> Data under study
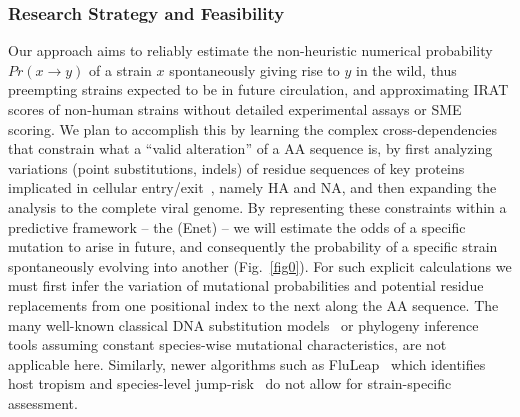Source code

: \documentclass[onecolumn, compsoc,12pt]{IEEEtran}
\begin{document}
\begin{figure}[t]
  \vspace{-15pt}

  \label{fig1}

  \vspace{-20pt}

  
\end{figure}
\subsubsection*{Research Strategy and Feasibility} %
Our approach aims  to reliably   estimate the non-heuristic numerical probability $Pr(x \rightarrow y)$ of a strain $x$ spontaneously giving rise to  $y$ in the wild, thus preempting  strains  expected to be in future circulation, and approximating IRAT scores of non-human strains without detailed  experimental assays or SME scoring. We plan to accomplish this by learning the complex cross-dependencies that constrain what a ``valid alteration'' of a AA sequence is, by first  analyzing  variations (point substitutions, indels) of   residue  sequences  of key proteins implicated  in cellular entry/exit~\cite{gamblin2010influenza,shao2017evolution}, namely HA and NA, and then expanding the analysis to the complete viral genome. By representing these constraints within a predictive framework -- the \enet (Enet) -- we will  estimate the  odds of a specific mutation to arise in future, and consequently the probability of a specific strain spontaneously  evolving into another (Fig.~\ref{fig0}). For such explicit calculations we must first infer the variation of mutational probabilities and  potential residue replacements from one positional index to the next along the AA sequence. The many well-known classical  DNA  substitution models~\cite{posada1998modeltest} or  phylogeny inference tools  assuming constant species-wise mutational characteristics,  are not applicable here. Similarly, newer algorithms such  as FluLeap~\cite{eng2014predicting}  which identifies host tropism and  species-level jump-risk~\cite{grange2021ranking} do not allow for strain-specific assessment.
\end{document}
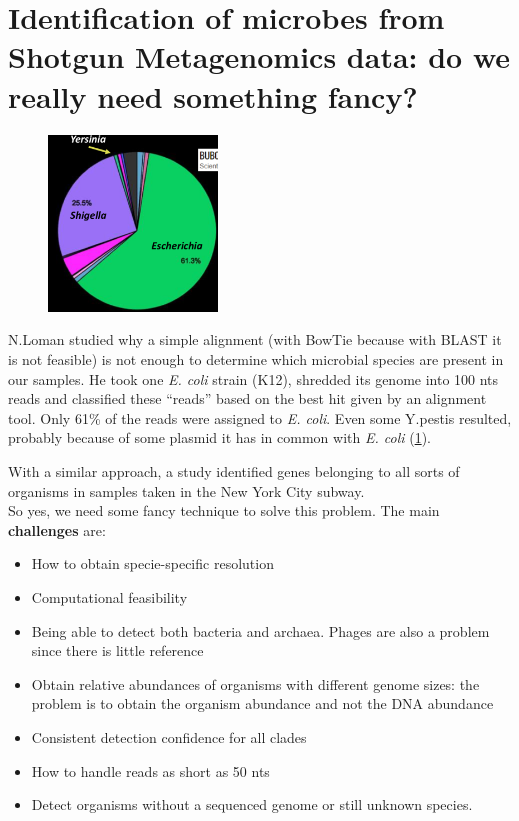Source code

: \section{Identification of microbes from Shotgun Metagenomics data: do we really need something fancy?}

\begin{figure}[!h]
\centering
\includegraphics[width=0.4\textwidth]{Loman.png}
\caption{\label{fig:Loman}}
\end{figure}

 N.Loman studied why a simple alignment (with BowTie because with BLAST it is not feasible) is not enough to determine which microbial species are present in our samples. He took one \emph{E. coli} strain (K12), shredded its genome into 100 nts reads and classified these “reads” based on the best hit given by an alignment tool. Only 61\% of the reads were assigned to \emph{E. coli}. Even some Y.pestis resulted, probably because of some plasmid it has in common with \emph{E. coli} (\ref{fig:Loman}).
 
 With a similar approach, a study identified genes belonging to all sorts of organisms in samples taken in the New York City subway. \\

So yes, we need some fancy technique to solve this problem. The main \textbf{challenges} are:
\begin{itemize}
    \item How to obtain specie-specific resolution
    \item Computational feasibility
    \item Being able to detect both bacteria and archaea. Phages are also a problem since there is little reference
    \item Obtain relative abundances of organisms with different genome sizes: the problem is to obtain the organism abundance and not the DNA abundance
    \item Consistent detection confidence for all clades
    \item How to handle reads as short as 50 nts
    \item Detect organisms without a sequenced genome or still unknown species. 
\end{itemize}

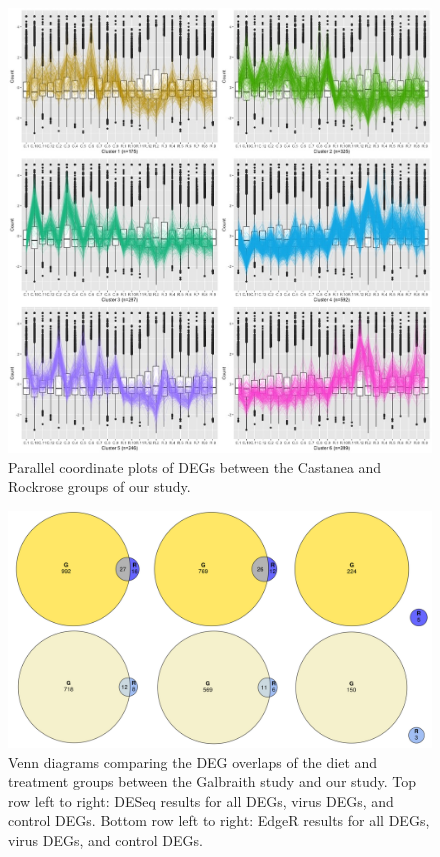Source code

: \documentclass[11pt,a4paper,oldfontcommands,openany]{memoir}
\numberwithin{equation}{section} %
\begin{document}
\begin{figure}[H]
  \includegraphics[width=\textwidth]{../C_R/DESeq2/ClusterStandard/Clustering_data_FDR_05/C_R_6.jpg}
  \caption{Parallel coordinate plots of DEGs between the Castanea and Rockrose groups of our study.}
  \label{fig:pcpRutterDiet}
\end{figure}

\begin{figure}[H]
  \includegraphics[width=\textwidth]{Images/GRVenn}
  \caption{Venn diagrams comparing the DEG overlaps of the diet and treatment groups between the Galbraith study and our study. Top row left to right: DESeq results for all DEGs, virus DEGs, and control DEGs. Bottom row left to right: EdgeR results for all DEGs, virus DEGs, and control DEGs.}
  \label{fig:GRVenn}
\end{figure}
\end{document}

> What the task asks
Your reply must reproduce all of the entries exactly and contain no pictures.

> Response to the exercise
Source code

: \documentclass[onecolumn, compsoc,12pt]{IEEEtran}
\begin{document}
\begin{figure}[t]
  \vspace{-15pt}

  \label{fig1}

  \vspace{-20pt}

  
\end{figure}
\subsubsection*{Research Strategy and Feasibility} %
Our approach aims  to reliably   estimate the non-heuristic numerical probability $Pr(x \rightarrow y)$ of a strain $x$ spontaneously giving rise to  $y$ in the wild, thus preempting  strains  expected to be in future circulation, and approximating IRAT scores of non-human strains without detailed  experimental assays or SME scoring. We plan to accomplish this by learning the complex cross-dependencies that constrain what a ``valid alteration'' of a AA sequence is, by first  analyzing  variations (point substitutions, indels) of   residue  sequences  of key proteins implicated  in cellular entry/exit~\cite{gamblin2010influenza,shao2017evolution}, namely HA and NA, and then expanding the analysis to the complete viral genome. By representing these constraints within a predictive framework -- the \enet (Enet) -- we will  estimate the  odds of a specific mutation to arise in future, and consequently the probability of a specific strain spontaneously  evolving into another (Fig.~\ref{fig0}). For such explicit calculations we must first infer the variation of mutational probabilities and  potential residue replacements from one positional index to the next along the AA sequence. The many well-known classical  DNA  substitution models~\cite{posada1998modeltest} or  phylogeny inference tools  assuming constant species-wise mutational characteristics,  are not applicable here. Similarly, newer algorithms such  as FluLeap~\cite{eng2014predicting}  which identifies host tropism and  species-level jump-risk~\cite{grange2021ranking} do not allow for strain-specific assessment.
\end{document}
Source code

: \section{Identification of microbes from Shotgun Metagenomics data: do we really need something fancy?}

\begin{figure}[!h]
\centering
\includegraphics[width=0.4\textwidth]{Loman.png}
\caption{\label{fig:Loman}}
\end{figure}

 N.Loman studied why a simple alignment (with BowTie because with BLAST it is not feasible) is not enough to determine which microbial species are present in our samples. He took one \emph{E. coli} strain (K12), shredded its genome into 100 nts reads and classified these “reads” based on the best hit given by an alignment tool. Only 61\% of the reads were assigned to \emph{E. coli}. Even some Y.pestis resulted, probably because of some plasmid it has in common with \emph{E. coli} (\ref{fig:Loman}).
 
 With a similar approach, a study identified genes belonging to all sorts of organisms in samples taken in the New York City subway. \\

So yes, we need some fancy technique to solve this problem. The main \textbf{challenges} are:
\begin{itemize}
    \item How to obtain specie-specific resolution
    \item Computational feasibility
    \item Being able to detect both bacteria and archaea. Phages are also a problem since there is little reference
    \item Obtain relative abundances of organisms with different genome sizes: the problem is to obtain the organism abundance and not the DNA abundance
    \item Consistent detection confidence for all clades
    \item How to handle reads as short as 50 nts
    \item Detect organisms without a sequenced genome or still unknown species. 
\end{itemize}

Source code

: \documentclass[11pt,a4paper,oldfontcommands,openany]{memoir}
\numberwithin{equation}{section} %
\begin{document}
\begin{figure}[H]
  \includegraphics[width=\textwidth]{../C_R/DESeq2/ClusterStandard/Clustering_data_FDR_05/C_R_6.jpg}
  \caption{Parallel coordinate plots of DEGs between the Castanea and Rockrose groups of our study.}
  \label{fig:pcpRutterDiet}
\end{figure}

\begin{figure}[H]
  \includegraphics[width=\textwidth]{Images/GRVenn}
  \caption{Venn diagrams comparing the DEG overlaps of the diet and treatment groups between the Galbraith study and our study. Top row left to right: DESeq results for all DEGs, virus DEGs, and control DEGs. Bottom row left to right: EdgeR results for all DEGs, virus DEGs, and control DEGs.}
  \label{fig:GRVenn}
\end{figure}
\end{document}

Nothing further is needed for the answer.